Just learned that when accounting for property tax and maintenance expenses for some properties in HCOL areas (namely CA), the age old truth that it is “cheaper to own than rent” is not true in this example.
But if renting is cheaper, how is the owner not operating at a loss and not closing shop / raising rent?
In: 5
Uhhh a lot of properties are cheaper to rent than own. The value for the person who actually owns the property is they have an asset worth hundreds of thousands of dollars they can sell. The renter gets nothing at the end. The renter just gets a short term promise they’re not going to be evicted. This is not just a ‘California’ thing.

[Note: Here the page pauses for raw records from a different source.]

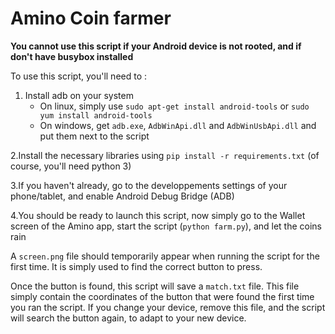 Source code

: # Amino Coin farmer
__You cannot use this script if your Android device is not rooted, and if don't have busybox installed__

To use this script, you'll need to :

1. Install adb on your system
    * On linux, simply use `sudo apt-get install android-tools` or `sudo yum install android-tools`
    * On windows, get `adb.exe`, `AdbWinApi.dll` and `AdbWinUsbApi.dll` and put them next to the script

2.Install the necessary libraries using `pip install -r requirements.txt` (of course, you'll need python 3)

3.If you haven't already, go to the developpements settings of your phone/tablet, and enable Android Debug Bridge (ADB)

4.You should be ready to launch this script, now simply go to the Wallet screen of the Amino app, start the script (`python farm.py`), and let the coins rain

A `screen.png` file should temporarily appear when running the script for the first time. It is simply used to find the correct button to press.

Once the button is found, this script will save a `match.txt` file. This file simply contain the coordinates of the button that were found the first time you ran the script. If you change your device, remove this file, and the script will search the button again, to adapt to your new device.
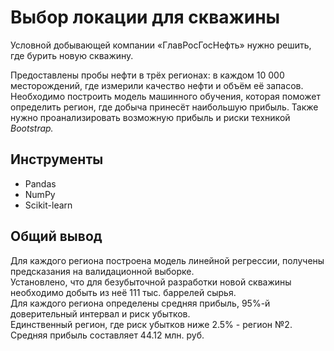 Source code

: # Выбор локации для скважины

Условной добывающей компании «ГлавРосГосНефть» нужно решить, где бурить новую скважину.

Предоставлены пробы нефти в трёх регионах: в каждом 10 000 месторождений, где измерили качество нефти и объём её запасов. Необходимо построить модель машинного обучения, которая поможет определить регион, где добыча принесёт наибольшую прибыль. Также нужно проанализировать возможную прибыль и риски техникой *Bootstrap.*

## Инструменты
- Pandas
- NumPy
- Scikit-learn

## Общий вывод
Для каждого региона построена модель линейной регрессии, получены предсказания на валидационной выборке.  
Установлено, что для безубыточной разработки новой скважины необходимо добыть из неё 111 тыс. баррелей сырья.  
Для каждого региона определены средняя прибыль, 95%-й доверительный интервал и риск убытков.  
Единственный регион, где риск убытков ниже 2.5% - регион №2. Средняя прибыль составляет 44.12 млн. руб. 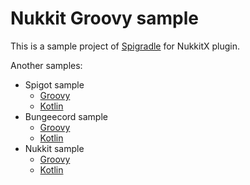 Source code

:# Nukkit Groovy sample

This is a sample project of [Spigradle](https://github.com/EntryPointKR/Spigradle/docs/nukkit_plugin.md) for NukkitX plugin.

Another samples:

- Spigot sample
  - [Groovy](../spigot)
  - [Kotlin](../spigot-kotlin)
- Bungeecord sample
  - [Groovy](../bungeecord)
  - [Kotlin](../bungeecord-kotlin)
- Nukkit sample
  - [Groovy](#)
  - [Kotlin](../nukkit-kotlin) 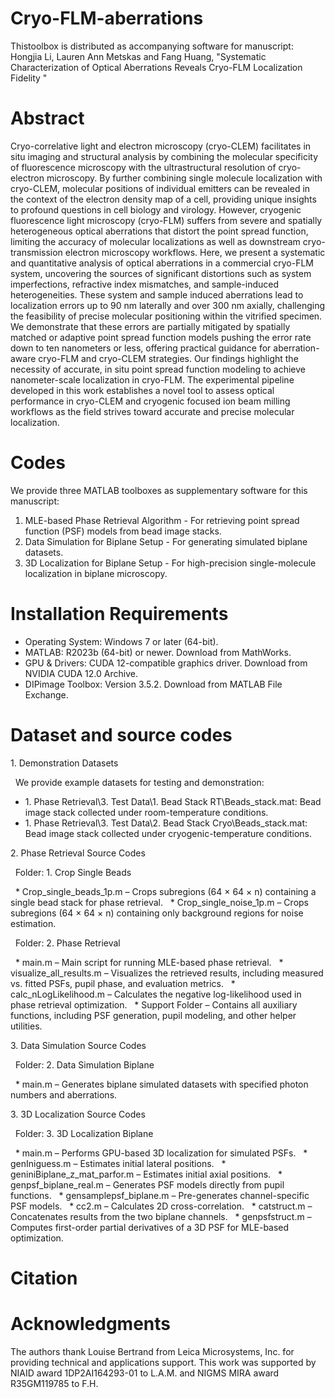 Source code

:# Cryo-FLM-aberrations

Thistoolbox is distributed as accompanying software for manuscript: Hongjia Li, Lauren Ann Metskas and Fang Huang, "Systematic Characterization of Optical Aberrations Reveals Cryo-FLM Localization Fidelity "



# Abstract

Cryo-correlative light and electron microscopy (cryo-CLEM) facilitates in situ imaging and structural analysis by combining the molecular specificity of fluorescence microscopy with the ultrastructural resolution of cryo-electron microscopy. By further combining single molecule localization with cryo-CLEM, molecular positions of individual emitters can be revealed in the context of the electron density map of a cell, providing unique insights to profound questions in cell biology and virology. However, cryogenic fluorescence light microscopy (cryo-FLM) suffers from severe and spatially heterogeneous optical aberrations that distort the point spread function, limiting the accuracy of molecular localizations as well as downstream cryo-transmission electron microscopy workflows. Here, we present a systematic and quantitative analysis of optical aberrations in a commercial cryo-FLM system, uncovering the sources of significant distortions such as system imperfections, refractive index mismatches, and sample-induced heterogeneities. These system and sample induced aberrations lead to localization errors up to 90 nm laterally and over 300 nm axially, challenging the feasibility of precise molecular positioning within the vitrified specimen. We demonstrate that these errors are partially mitigated by spatially matched or adaptive point spread function models pushing the error rate down to ten nanometers or less, offering practical guidance for aberration-aware cryo-FLM and cryo-CLEM strategies. Our findings highlight the necessity of accurate, in situ point spread function modeling to achieve nanometer-scale localization in cryo-FLM. The experimental pipeline developed in this work establishes a novel tool to assess optical performance in cryo-CLEM and cryogenic focused ion beam milling workflows as the field strives toward accurate and precise molecular localization.



# Codes

We provide three MATLAB toolboxes as supplementary software for this manuscript:

1. MLE-based Phase Retrieval Algorithm - For retrieving point spread function (PSF) models from bead image stacks.
2. Data Simulation for Biplane Setup - For generating simulated biplane datasets.
3. 3D Localization for Biplane Setup - For high-precision single-molecule localization in biplane microscopy.



# Installation Requirements

* Operating System: Windows 7 or later (64-bit).
* MATLAB: R2023b (64-bit) or newer. Download from MathWorks.
* GPU \& Drivers: CUDA 12-compatible graphics driver. Download from NVIDIA CUDA 12.0 Archive.
* DIPimage Toolbox: Version 3.5.2. Download from MATLAB File Exchange.



# Dataset and source codes

1\. Demonstration Datasets

&nbsp;  We provide example datasets for testing and demonstration:

* 1\. Phase Retrieval\\3. Test Data\\1. Bead Stack RT\\Beads\_stack.mat: Bead image stack collected under room-temperature conditions.
* 1\. Phase Retrieval\\3. Test Data\\2. Bead Stack Cryo\\Beads\_stack.mat: Bead image stack collected under cryogenic-temperature conditions.



2\. Phase Retrieval Source Codes

&nbsp;  Folder: 1. Crop Single Beads

&nbsp; * Crop\_single\_beads\_1p.m – Crops subregions (64 × 64 × n) containing a single bead stack for phase retrieval.
&nbsp; * Crop\_single\_noise\_1p.m – Crops subregions (64 × 64 × n) containing only background regions for noise estimation.

&nbsp;  Folder: 2. Phase Retrieval

&nbsp; * main.m – Main script for running MLE-based phase retrieval.
&nbsp; * visualize\_all\_results.m – Visualizes the retrieved results, including measured vs. fitted PSFs, pupil phase, and evaluation metrics.
&nbsp; * calc\_nLogLikelihood.m – Calculates the negative log-likelihood used in phase retrieval optimization.
&nbsp; * Support Folder – Contains all auxiliary functions, including PSF generation, pupil modeling, and other helper utilities.



3\. Data Simulation Source Codes

&nbsp;  Folder: 2. Data Simulation Biplane

&nbsp; * main.m – Generates biplane simulated datasets with specified photon numbers and aberrations.



3\. 3D Localization Source Codes

&nbsp;  Folder: 3. 3D Localization Biplane

&nbsp; * main.m – Performs GPU-based 3D localization for simulated PSFs.
&nbsp; * genIniguess.m – Estimates initial lateral positions.
&nbsp; * geniniBiplane\_z\_mat\_parfor.m – Estimates initial axial positions.
&nbsp; * genpsf\_biplane\_real.m – Generates PSF models directly from pupil functions.
&nbsp; * gensamplepsf\_biplane.m – Pre-generates channel-specific PSF models.
&nbsp; * cc2.m – Calculates 2D cross-correlation.
&nbsp; * catstruct.m – Concatenates results from the two biplane channels.
&nbsp; * genpsfstruct.m – Computes first-order partial derivatives of a 3D PSF for MLE-based optimization.


# Citation



# Acknowledgments 

The authors thank Louise Bertrand from Leica Microsystems, Inc. for providing technical and applications support. This work was supported by NIAID award 1DP2AI164293-01 to L.A.M. and NIGMS MIRA award R35GM119785 to F.H.





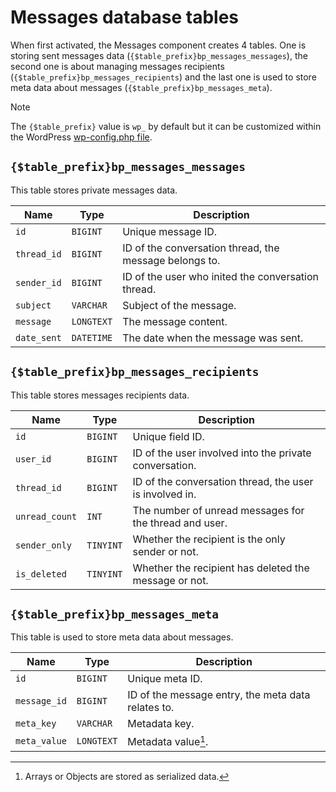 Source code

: # Messages database tables

When first activated, the Messages component creates 4 tables. One is storing sent messages data (`{$table_prefix}bp_messages_messages`), the second one is about managing messages recipients (`{$table_prefix}bp_messages_recipients`) and the last one is used to store meta data about messages (`{$table_prefix}bp_messages_meta`).

> [!NOTE]  
> The `{$table_prefix}` value is `wp_` by default but it can be customized within the WordPress [wp-config.php file](https://developer.wordpress.org/advanced-administration/wordpress/wp-config/#table-prefix).

## `{$table_prefix}bp_messages_messages`

This table stores private messages data.

| Name | Type | Description |
| --- | --- | --- |
| `id` | `BIGINT` | Unique message ID. |
| `thread_id` | `BIGINT` | ID of the conversation thread, the message belongs to. |
| `sender_id` | `BIGINT` | ID of the user who inited the conversation thread. |
| `subject` | `VARCHAR` | Subject of the message. |
| `message` | `LONGTEXT` | The message content. |
| `date_sent` | `DATETIME` | The date when the message was sent. |

## `{$table_prefix}bp_messages_recipients`

This table stores messages recipients data.

| Name | Type | Description |
| --- | --- | --- |
| `id` | `BIGINT` | Unique field ID. |
| `user_id` | `BIGINT` | ID of the user involved into the private conversation. |
| `thread_id` | `BIGINT` | ID of the conversation thread, the user is involved in. |
| `unread_count` | `INT` | The number of unread messages for the thread and user. |
| `sender_only` | `TINYINT` | Whether the recipient is the only sender or not. |
| `is_deleted` | `TINYINT` | Whether the recipient has deleted the message or not. |

## `{$table_prefix}bp_messages_meta`

This table is used to store meta data about messages.

| Name | Type | Description |
| --- | --- | --- |
| `id` | `BIGINT` | Unique meta ID. |
| `message_id` | `BIGINT` | ID of the message entry, the meta data relates to. |
| `meta_key` | `VARCHAR` | Metadata key. |
| `meta_value` | `LONGTEXT` | Metadata value[^1]. |

[^1]: Arrays or Objects are stored as serialized data.
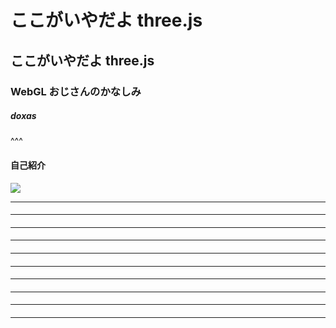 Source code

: # ここがいやだよ three.js
## ここがいやだよ three.js
### WebGL おじさんのかなしみ
##### doxas
^^^

#### 自己紹介


![](sample.png)

---

#### 

---

#### 

---

#### 

---

#### 

---

#### 

---

#### 

---

#### 

---

#### 

---

#### 

---


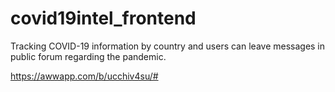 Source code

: # covid19intel_frontend
Tracking COVID-19 information by country and users can leave messages in public forum regarding the pandemic.

https://awwapp.com/b/ucchiv4su/#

Take my condo in Canada for example. It’s worth about 350,000 so over 25 years you’re looking at $2000 a month in mortgage payments. On top of those mortgage payments, the condo fees are also like 500 a month.
Me and my roommate are paying $1800 a month in rent. That’s $700 less than the owners monthly costs (remember: their mortgage is $2000 + $500 condo fees).
It’s profitable because say they do this exact arrangement for 25 years, they’re paying 700 a month which amounts to $200,000 over 25 years. BUT, they still own the property that’s worth $350k. They profited $150k even though you were renting it from them for less than their monthly costs.
It’s very obvious how this is profitable in the long run for the property owner. They still profited $150k. Even though you’re not paying their entire mortgage in rent, you’re still paying a large part of their mortgage and they’re the ones who benefit when it comes time to sell the property, not you.
The rent is technically cheaper but at the end of the day, you have nothing to show for all that rent you paid. That money is just gone. You don’t own the property. The landlord still has an asset they can sell.